SSG: Absolutely. I definitely use it for both. I definitely feel queer about my gender identity and queer in my sexual orientation. The thing is, somebody said this and it blew my goddamn mind:

If you do not believe that there is a gender binary, if you believe that there is a gender spectrum, it completely throws the idea of sexual orientation off kilter. Because if you don’t believe in a binary, you don’t believe in gay and straight.

That really melded those two worlds for me. Because I don’t necessarily identify as firmly woman. I identify as femme, and that’s because I present female. And I’m fine using feminine pronouns, but I feel extremely indifferent about my gender.

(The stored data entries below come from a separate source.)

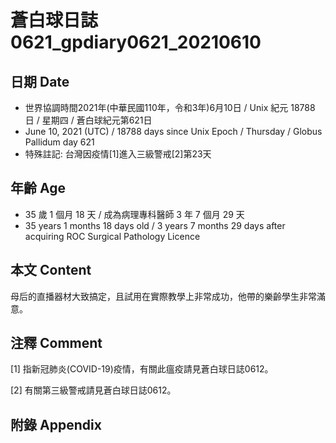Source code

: [_metadata_:encoding]: - "utf-8"
[_metadata_:language]: - "zh-Hant-TW"
[_metadata_:fileformat]: - "markdown"
[_metadata_:MIME_type]: - "text/plain"
[_metadata_:markdown_version]: - "commonmark version 0.29"
[_metadata_:markdown_spec]: - "https://spec.commonmark.org/0.29/"

# 蒼白球日誌0621_gpdiary0621_20210610 #

## 日期 Date ##

* 世界協調時間2021年(中華民國110年，令和3年)6月10日 / Unix 紀元 18788 日 / 星期四 / 蒼白球紀元第621日
* June 10, 2021 (UTC) / 18788 days since Unix Epoch / Thursday / Globus Pallidum day 621
* 特殊註記: 台灣因疫情[1]進入三級警戒[2]第23天

## 年齡 Age ##

* 35 歲 1 個月 18 天 / 成為病理專科醫師 3 年 7 個月 29 天
* 35 years 1 months 18 days old / 3 years 7 months 29 days after acquiring ROC Surgical Pathology Licence

## 本文 Content ##

母后的直播器材大致搞定，且試用在實際教學上非常成功，他帶的樂齡學生非常滿意。

## 注釋 Comment ##

[1] 指新冠肺炎(COVID-19)疫情，有關此瘟疫請見蒼白球日誌0612。

[2] 有關第三級警戒請見蒼白球日誌0612。

## 附錄 Appendix ##

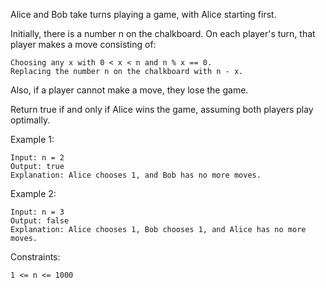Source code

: Alice and Bob take turns playing a game, with Alice starting first.

Initially, there is a number n on the chalkboard. On each player's turn, that player makes a move consisting of:

    Choosing any x with 0 < x < n and n % x == 0.
    Replacing the number n on the chalkboard with n - x.

Also, if a player cannot make a move, they lose the game.

Return true if and only if Alice wins the game, assuming both players play optimally.

Example 1:

    Input: n = 2
    Output: true
    Explanation: Alice chooses 1, and Bob has no more moves.

Example 2:

    Input: n = 3
    Output: false
    Explanation: Alice chooses 1, Bob chooses 1, and Alice has no more moves.

Constraints:

    1 <= n <= 1000
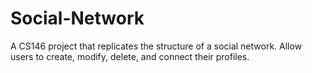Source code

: # Social-Network

A CS146 project that replicates the structure of a social network. Allow users to create, modify, delete, and connect their profiles.


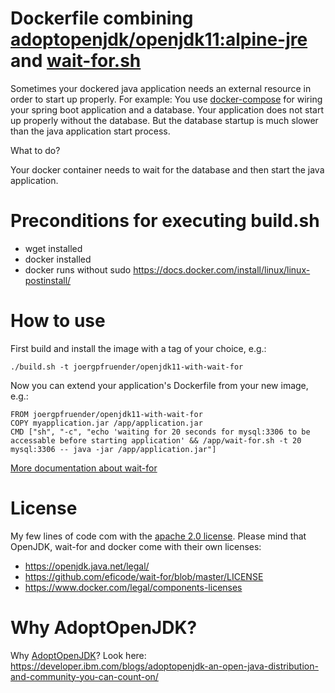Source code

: # Dockerfile combining [adoptopenjdk/openjdk11:alpine-jre](https://hub.docker.com/r/adoptopenjdk/openjdk11) and [wait-for.sh](https://github.com/eficode/wait-for)

Sometimes your dockered java application needs an external resource in order to start up properly.
For example: You use [docker-compose](https://docs.docker.com/compose/) for wiring your spring boot application and a database. Your application does not start up properly without the database. But the database startup is much slower than the java application start process.

What to do?
                                                                                                                                                                                                                                                    
Your docker container needs to wait for the database and then start the java application.

# Preconditions for executing build.sh

- wget installed
- docker installed
- docker runs without sudo https://docs.docker.com/install/linux/linux-postinstall/

# How to use

First build and install the image with a tag of your choice, e.g.:

    ./build.sh -t joergpfruender/openjdk11-with-wait-for
    
    
Now you can extend your application's Dockerfile from your new image, e.g.:

    FROM joergpfruender/openjdk11-with-wait-for
    COPY myapplication.jar /app/application.jar
    CMD ["sh", "-c", "echo 'waiting for 20 seconds for mysql:3306 to be accessable before starting application' && /app/wait-for.sh -t 20 mysql:3306 -- java -jar /app/application.jar"]
      
[More documentation about wait-for](https://github.com/eficode/wait-for/)

# License

My few lines of code com with the [apache 2.0 license](LICENSE).
Please mind that OpenJDK, wait-for and docker come with their own licenses:

- https://openjdk.java.net/legal/
- https://github.com/eficode/wait-for/blob/master/LICENSE
- https://www.docker.com/legal/components-licenses

# Why AdoptOpenJDK?

Why [AdoptOpenJDK](https://adoptopenjdk.net/)? Look here: https://developer.ibm.com/blogs/adoptopenjdk-an-open-java-distribution-and-community-you-can-count-on/

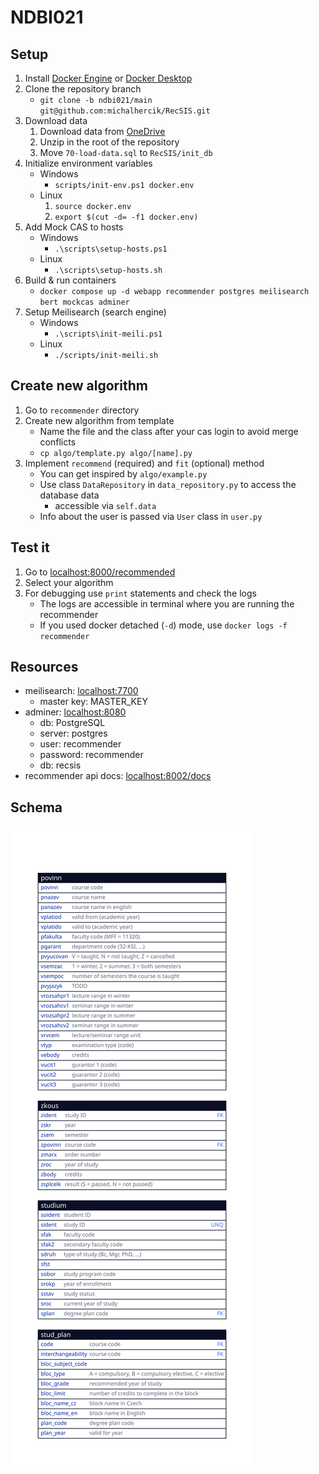 # NDBI021

## Setup

1. Install [Docker Engine](https://docs.docker.com/engine/install/) or [Docker Desktop](https://www.docker.com/products/docker-desktop/)
2. Clone the repository branch
    - `git clone -b ndbi021/main git@github.com:michalhercik/RecSIS.git`
3. Download data
    1. Download data from [OneDrive]()
    2. Unzip in the root of the repository
    3. Move `70-load-data.sql` to `RecSIS/init_db`
4. Initialize environment variables
    - Windows
        - `scripts/init-env.ps1 docker.env`
    - Linux
        1. `source docker.env`
        2. `export $(cut -d= -f1 docker.env)`
5. Add Mock CAS to hosts
    - Windows
        - `.\scripts\setup-hosts.ps1`
    - Linux
        - `.\scripts\setup-hosts.sh`
5. Build & run containers
    - `docker compose up -d webapp recommender postgres meilisearch bert mockcas adminer`
6. Setup Meilisearch (search engine)
    - Windows
        - `.\scripts\init-meili.ps1`
    - Linux
        - `./scripts/init-meili.sh`


## Create new algorithm

1. Go to `recommender` directory
2. Create new algorithm from template
    - Name the file and the class after your cas login to avoid merge conflicts
    - `cp algo/template.py algo/[name].py`
3. Implement `recommend` (required) and `fit` (optional) method
    - You can get inspired by `algo/example.py`
    - Use class `DataRepository` in `data_repository.py` to access the database data
      - accessible via `self.data`
    - Info about the user is passed via `User` class in `user.py`

## Test it

1. Go to [localhost:8000/recommended](https://localhost:8000/recommended)
2. Select your algorithm
3. For debugging use `print` statements and check the logs
    - The logs are accessible in terminal where you are running the recommender
    - If you used docker detached (`-d`) mode, use `docker logs -f recommender`


##  Resources
- meilisearch: [localhost:7700](http://localhost:7700)
    - master key: MASTER_KEY
- adminer: [localhost:8080](http://localhost:8080)
    - db: PostgreSQL
    - server: postgres
    - user: recommender
    - password: recommender
    - db: recsis
- recommender api docs: [localhost:8002/docs](http://localhost:8002/docs)
    
## Schema

![recommender-schema](recommender-schema.svg)
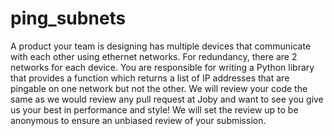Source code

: # ping_subnets

A product your team is designing has multiple devices that communicate with each other using ethernet networks. For redundancy, there are 2 networks for each device. You are responsible for writing a Python library that provides a function which returns a list of IP addresses that are pingable on one network but not the other. We will review your code the same as we would review any pull request at Joby and want to see you give us your best in performance and style! We will set the review up to be anonymous to ensure an unbiased review of your submission.
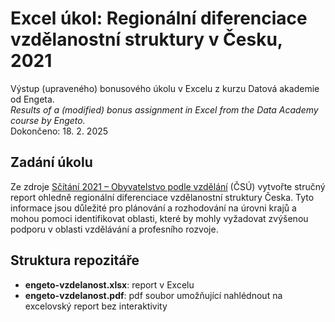 # Excel úkol: Regionální diferenciace vzdělanostní struktury v Česku, 2021   
Výstup (upraveného) bonusového úkolu v Excelu z kurzu Datová akademie od Engeta.   
_Results of a (modified) bonus assignment in Excel from the Data Academy course by Engeto._   
Dokončeno: 18. 2. 2025
## Zadání úkolu   
Ze zdroje [Sčítání 2021 – Obyvatelstvo podle vzdělání](https://data.gov.cz/datov%C3%A1-sada?iri=https%3A%2F%2Fdata.gov.cz%2Fzdroj%2Fdatov%C3%A9-sady%2F00025593%2Fd752b2704511a0e381d2e89385ad0b9f) (ČSÚ) vytvořte stručný report ohledně regionální diferenciace vzdělanostní struktury Česka. Tyto informace jsou důležité pro plánování a rozhodování na úrovni krajů a mohou pomoci identifikovat oblasti, které by mohly vyžadovat zvýšenou podporu v oblasti vzdělávání a profesního rozvoje.
## Struktura repozitáře
* __engeto-vzdelanost.xlsx__: report v Excelu
* __engeto-vzdelanost.pdf__: pdf soubor umožňující nahlédnout na excelovský report bez interaktivity
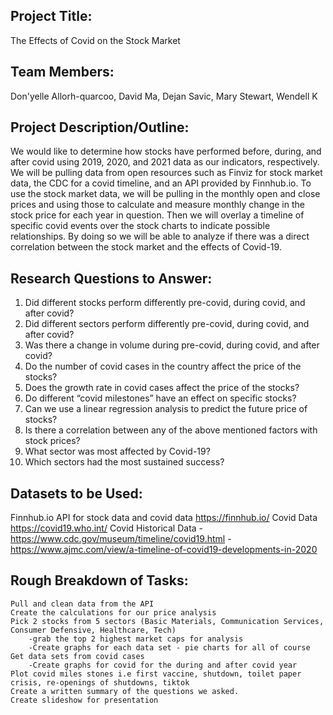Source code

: ## Project Title: 
The Effects of Covid on the Stock Market

## Team Members: 
Don'yelle Allorh-quarcoo, David Ma, Dejan Savic, Mary Stewart, Wendell K

## Project Description/Outline: 
We would like to determine how stocks have performed before, during, and after covid using 2019, 2020, and 2021 data as our indicators, respectively. We will be pulling data from open resources such as Finviz for stock market data, the CDC for a covid timeline, and an API provided by Finnhub.io. To use the stock market data, we will be pulling in the monthly open and close prices and using those to calculate and measure monthly change in the stock price for each year in question. Then we will overlay a timeline of specific covid events over the stock charts to indicate possible relationships. By doing so we will be able to analyze if there was a direct correlation between the stock market and the effects of Covid-19.

## Research Questions to Answer:
1. Did different stocks perform differently pre-covid, during covid, and after covid?
2. Did different sectors perform differently pre-covid, during covid, and after covid?
3. Was there a change in volume during pre-covid, during covid, and after covid?
4. Do the number of covid cases in the country affect the price of the stocks?
5. Does the growth rate in covid cases affect the price of the stocks?
6. Do different “covid milestones” have an effect on specific stocks?
7. Can we use a linear regression analysis to predict the future price of stocks?      
8. Is there a correlation between any of the above mentioned factors with stock prices?
9. What sector was most affected by Covid-19?
10. Which sectors had the most sustained success?

## Datasets to be Used:
Finnhub.io API for stock data and covid data https://finnhub.io/
Covid Data https://covid19.who.int/
Covid Historical Data
    -https://www.cdc.gov/museum/timeline/covid19.html
    -https://www.ajmc.com/view/a-timeline-of-covid19-developments-in-2020

## Rough Breakdown of Tasks:
	Pull and clean data from the API
	Create the calculations for our price analysis
	Pick 2 stocks from 5 sectors (Basic Materials, Communication Services, Consumer Defensive, Healthcare, Tech)
		-grab the top 2 highest market caps for analysis
		-Create graphs for each data set - pie charts for all of course
	Get data sets from covid cases
		-Create graphs for covid for the during and after covid year
	Plot covid miles stones i.e first vaccine, shutdown, toilet paper crisis, re-openings of shutdowns, tiktok
	Create a written summary of the questions we asked.
	Create slideshow for presentation

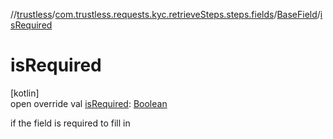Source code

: //[trustless](../../../index.md)/[com.trustless.requests.kyc.retrieveSteps.steps.fields](../index.md)/[BaseField](index.md)/[isRequired](is-required.md)

# isRequired

[kotlin]\
open override val [isRequired](is-required.md): [Boolean](https://kotlinlang.org/api/latest/jvm/stdlib/kotlin/-boolean/index.html)

if the field is required to fill in
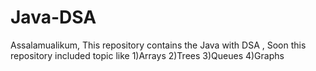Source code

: # Java-DSA
Assalamualikum,
This repository contains the Java with DSA ,
Soon this repository included topic like
1)Arrays
2)Trees
3)Queues
4)Graphs
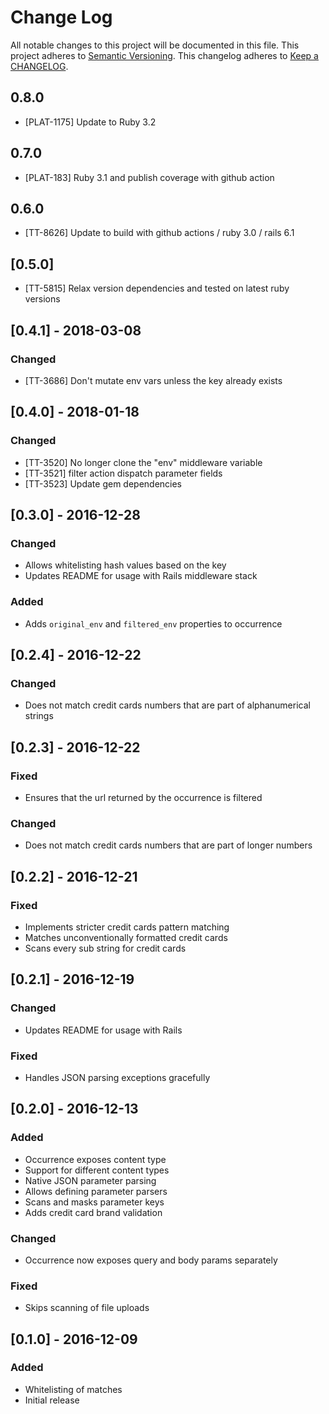 # Change Log

All notable changes to this project will be documented in this file.
This project adheres to [Semantic Versioning](http://semver.org/).
This changelog adheres to [Keep a CHANGELOG](http://keepachangelog.com/).

## 0.8.0

- [PLAT-1175] Update to Ruby 3.2

## 0.7.0

- [PLAT-183] Ruby 3.1 and publish coverage with github action

## 0.6.0

- [TT-8626] Update to build with github actions / ruby 3.0 / rails 6.1

## [0.5.0]

- [TT-5815] Relax version dependencies and tested on latest ruby versions

## [0.4.1] - 2018-03-08

### Changed

- [TT-3686] Don't mutate env vars unless the key already exists

## [0.4.0] - 2018-01-18

### Changed

- [TT-3520] No longer clone the "env" middleware variable
- [TT-3521] filter action dispatch parameter fields
- [TT-3523] Update gem dependencies

## [0.3.0] - 2016-12-28

### Changed

- Allows whitelisting hash values based on the key
- Updates README for usage with Rails middleware stack

### Added

- Adds `original_env` and `filtered_env` properties to occurrence

## [0.2.4] - 2016-12-22

### Changed

- Does not match credit cards numbers that are part of alphanumerical strings

## [0.2.3] - 2016-12-22

### Fixed

- Ensures that the url returned by the occurrence is filtered

### Changed

- Does not match credit cards numbers that are part of longer numbers

## [0.2.2] - 2016-12-21

### Fixed

- Implements stricter credit cards pattern matching
- Matches unconventionally formatted credit cards
- Scans every sub string for credit cards

## [0.2.1] - 2016-12-19

### Changed

- Updates README for usage with Rails

### Fixed

- Handles JSON parsing exceptions gracefully

## [0.2.0] - 2016-12-13

### Added

- Occurrence exposes content type
- Support for different content types
- Native JSON parameter parsing
- Allows defining parameter parsers
- Scans and masks parameter keys
- Adds credit card brand validation

### Changed

- Occurrence now exposes query and body params separately

### Fixed

- Skips scanning of file uploads

## [0.1.0] - 2016-12-09

### Added

- Whitelisting of matches
- Initial release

And I like to play around with it. I like to play around with my power dynamics, I like to play around with how I present myself. Even though I never firmly present myself as masculine. I don’t feel so strongly convicted of being in the middle of feminine and masculine to ask people to call me by a gender-neutral pronoun. But I feel very flexible in my gender identity, and that’s why I identify as femme or queer. And I think a lot of queer women who present female go by this phrase femme, and I think that’s a new coming about.

PIP: I get it — it’s liberating to realize you don’t have to be so constrained to one role or another.

SSG: Yeah, and my gender identity stuff really started coming out when I met Lauren. I started presenting a lot more tomboy. I had a very short pixie cut. I almost felt an inverse pressure to feel masculine to let her feel more feminine. It that was really fun to try on, and over time, I’ve let myself be more feminine. I have long hair now and wear makeup sometimes.

It’s super interesting, what dating someone of the same sex or trans or gender non-binary, what that does for your own gender identity. Because it makes you ask those questions; “Well, how do I feel in my own body?” Sometimes that answer turns out to be like, “Wow, I’m a lot more flexible with my gender identity that I thought.” Lauren and I have learned a lot about gender through each other.